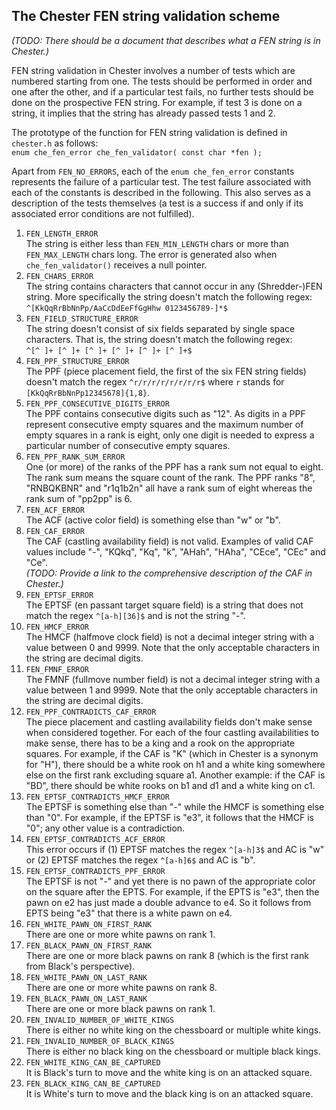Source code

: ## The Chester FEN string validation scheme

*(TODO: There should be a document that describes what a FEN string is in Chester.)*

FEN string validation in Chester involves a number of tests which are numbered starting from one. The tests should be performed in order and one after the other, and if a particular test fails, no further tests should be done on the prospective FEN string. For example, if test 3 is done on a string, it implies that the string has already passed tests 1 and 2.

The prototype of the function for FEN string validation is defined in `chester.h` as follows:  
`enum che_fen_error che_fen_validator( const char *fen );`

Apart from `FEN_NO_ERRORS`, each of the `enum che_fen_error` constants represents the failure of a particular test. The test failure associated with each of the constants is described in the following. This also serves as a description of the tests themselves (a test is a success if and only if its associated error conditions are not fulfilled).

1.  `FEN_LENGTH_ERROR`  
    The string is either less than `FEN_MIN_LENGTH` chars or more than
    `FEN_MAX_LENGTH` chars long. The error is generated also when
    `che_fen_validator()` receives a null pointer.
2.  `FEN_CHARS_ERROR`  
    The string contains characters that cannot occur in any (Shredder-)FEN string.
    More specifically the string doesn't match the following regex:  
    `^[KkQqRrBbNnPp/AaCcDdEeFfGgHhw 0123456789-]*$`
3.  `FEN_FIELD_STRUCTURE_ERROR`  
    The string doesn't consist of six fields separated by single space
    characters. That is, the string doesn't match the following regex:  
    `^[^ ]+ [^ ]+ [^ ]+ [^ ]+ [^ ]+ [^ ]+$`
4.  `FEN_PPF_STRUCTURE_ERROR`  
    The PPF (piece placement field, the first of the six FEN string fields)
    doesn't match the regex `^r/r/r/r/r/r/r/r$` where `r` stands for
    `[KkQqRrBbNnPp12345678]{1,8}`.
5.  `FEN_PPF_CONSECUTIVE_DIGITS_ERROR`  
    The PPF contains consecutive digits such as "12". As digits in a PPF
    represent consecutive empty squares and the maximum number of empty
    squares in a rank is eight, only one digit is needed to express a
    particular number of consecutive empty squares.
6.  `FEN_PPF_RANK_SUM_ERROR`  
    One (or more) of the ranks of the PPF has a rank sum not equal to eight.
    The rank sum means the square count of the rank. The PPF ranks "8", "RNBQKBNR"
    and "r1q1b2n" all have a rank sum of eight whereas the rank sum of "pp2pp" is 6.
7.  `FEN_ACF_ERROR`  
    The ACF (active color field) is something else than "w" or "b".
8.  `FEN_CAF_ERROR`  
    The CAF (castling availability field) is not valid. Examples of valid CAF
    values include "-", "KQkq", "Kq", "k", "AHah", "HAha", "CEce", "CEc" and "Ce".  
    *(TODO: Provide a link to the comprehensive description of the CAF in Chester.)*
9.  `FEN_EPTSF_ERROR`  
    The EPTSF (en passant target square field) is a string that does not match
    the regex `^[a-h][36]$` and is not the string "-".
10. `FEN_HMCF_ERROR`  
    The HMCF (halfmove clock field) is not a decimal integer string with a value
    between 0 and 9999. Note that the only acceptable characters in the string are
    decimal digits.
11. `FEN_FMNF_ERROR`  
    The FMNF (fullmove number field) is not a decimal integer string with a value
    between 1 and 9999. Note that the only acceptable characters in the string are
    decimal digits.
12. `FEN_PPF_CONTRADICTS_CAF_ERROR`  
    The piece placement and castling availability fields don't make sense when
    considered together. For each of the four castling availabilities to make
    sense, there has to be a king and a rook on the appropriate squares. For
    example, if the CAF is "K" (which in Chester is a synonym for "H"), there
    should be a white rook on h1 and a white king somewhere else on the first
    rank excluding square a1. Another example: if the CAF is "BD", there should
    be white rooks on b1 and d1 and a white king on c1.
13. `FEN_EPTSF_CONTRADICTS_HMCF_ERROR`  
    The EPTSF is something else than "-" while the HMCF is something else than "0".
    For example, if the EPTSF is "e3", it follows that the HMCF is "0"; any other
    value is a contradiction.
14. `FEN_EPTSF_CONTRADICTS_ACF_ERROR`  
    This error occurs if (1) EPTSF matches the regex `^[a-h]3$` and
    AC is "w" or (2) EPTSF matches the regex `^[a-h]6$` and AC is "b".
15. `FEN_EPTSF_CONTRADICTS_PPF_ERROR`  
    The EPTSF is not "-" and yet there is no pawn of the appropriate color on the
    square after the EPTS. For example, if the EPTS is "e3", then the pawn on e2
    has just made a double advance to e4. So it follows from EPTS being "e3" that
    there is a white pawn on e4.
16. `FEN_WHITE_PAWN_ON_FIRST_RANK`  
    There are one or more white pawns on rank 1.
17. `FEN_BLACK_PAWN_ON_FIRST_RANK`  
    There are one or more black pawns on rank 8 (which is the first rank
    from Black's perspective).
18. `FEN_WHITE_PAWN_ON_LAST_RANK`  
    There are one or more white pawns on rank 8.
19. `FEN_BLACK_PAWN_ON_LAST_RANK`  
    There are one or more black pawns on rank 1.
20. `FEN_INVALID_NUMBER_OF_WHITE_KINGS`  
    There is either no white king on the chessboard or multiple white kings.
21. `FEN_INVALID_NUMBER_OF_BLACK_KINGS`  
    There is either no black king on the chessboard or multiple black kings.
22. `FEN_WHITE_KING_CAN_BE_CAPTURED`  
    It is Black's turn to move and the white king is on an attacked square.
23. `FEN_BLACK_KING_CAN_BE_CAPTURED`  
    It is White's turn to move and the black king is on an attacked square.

———

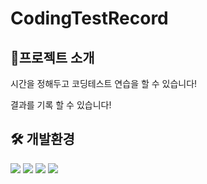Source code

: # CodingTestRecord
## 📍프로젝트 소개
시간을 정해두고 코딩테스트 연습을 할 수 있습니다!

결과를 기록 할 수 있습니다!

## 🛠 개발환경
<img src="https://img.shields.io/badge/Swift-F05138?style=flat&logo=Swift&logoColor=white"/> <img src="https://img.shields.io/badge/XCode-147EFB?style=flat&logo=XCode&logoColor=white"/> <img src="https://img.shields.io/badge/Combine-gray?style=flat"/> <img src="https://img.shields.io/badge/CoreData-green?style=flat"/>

———

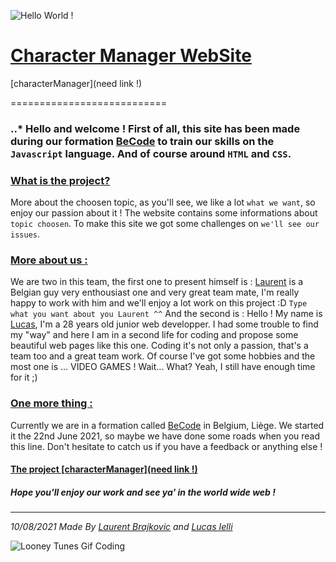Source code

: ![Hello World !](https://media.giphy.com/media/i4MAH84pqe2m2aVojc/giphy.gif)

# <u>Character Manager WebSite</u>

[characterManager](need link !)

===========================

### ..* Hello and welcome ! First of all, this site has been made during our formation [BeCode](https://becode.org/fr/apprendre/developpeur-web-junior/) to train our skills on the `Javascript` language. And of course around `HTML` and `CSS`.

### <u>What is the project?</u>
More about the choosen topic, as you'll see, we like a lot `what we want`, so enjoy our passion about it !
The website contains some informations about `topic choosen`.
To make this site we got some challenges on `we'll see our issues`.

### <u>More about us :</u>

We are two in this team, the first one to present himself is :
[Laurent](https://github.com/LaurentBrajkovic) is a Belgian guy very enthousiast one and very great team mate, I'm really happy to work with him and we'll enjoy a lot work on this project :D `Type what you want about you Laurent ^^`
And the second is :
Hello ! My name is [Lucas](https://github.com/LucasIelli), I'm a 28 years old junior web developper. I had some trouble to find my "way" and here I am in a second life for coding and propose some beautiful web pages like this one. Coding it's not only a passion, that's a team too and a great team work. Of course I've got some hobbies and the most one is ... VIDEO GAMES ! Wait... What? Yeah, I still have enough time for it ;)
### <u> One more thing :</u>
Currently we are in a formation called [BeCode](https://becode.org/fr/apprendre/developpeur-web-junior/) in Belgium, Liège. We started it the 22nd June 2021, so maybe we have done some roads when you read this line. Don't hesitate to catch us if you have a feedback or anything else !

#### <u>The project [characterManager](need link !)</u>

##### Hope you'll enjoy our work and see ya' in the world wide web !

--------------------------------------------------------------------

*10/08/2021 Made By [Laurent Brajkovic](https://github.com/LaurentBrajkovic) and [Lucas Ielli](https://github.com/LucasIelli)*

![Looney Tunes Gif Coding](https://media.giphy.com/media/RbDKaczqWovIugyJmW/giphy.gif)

———

▸ Your assignment:
Find the word "fields" in the material, then list each line that holds it.

▸ Your solution:
    The string doesn't consist of six fields separated by single space
    The PPF (piece placement field, the first of the six FEN string fields)
    The piece placement and castling availability fields don't make sense when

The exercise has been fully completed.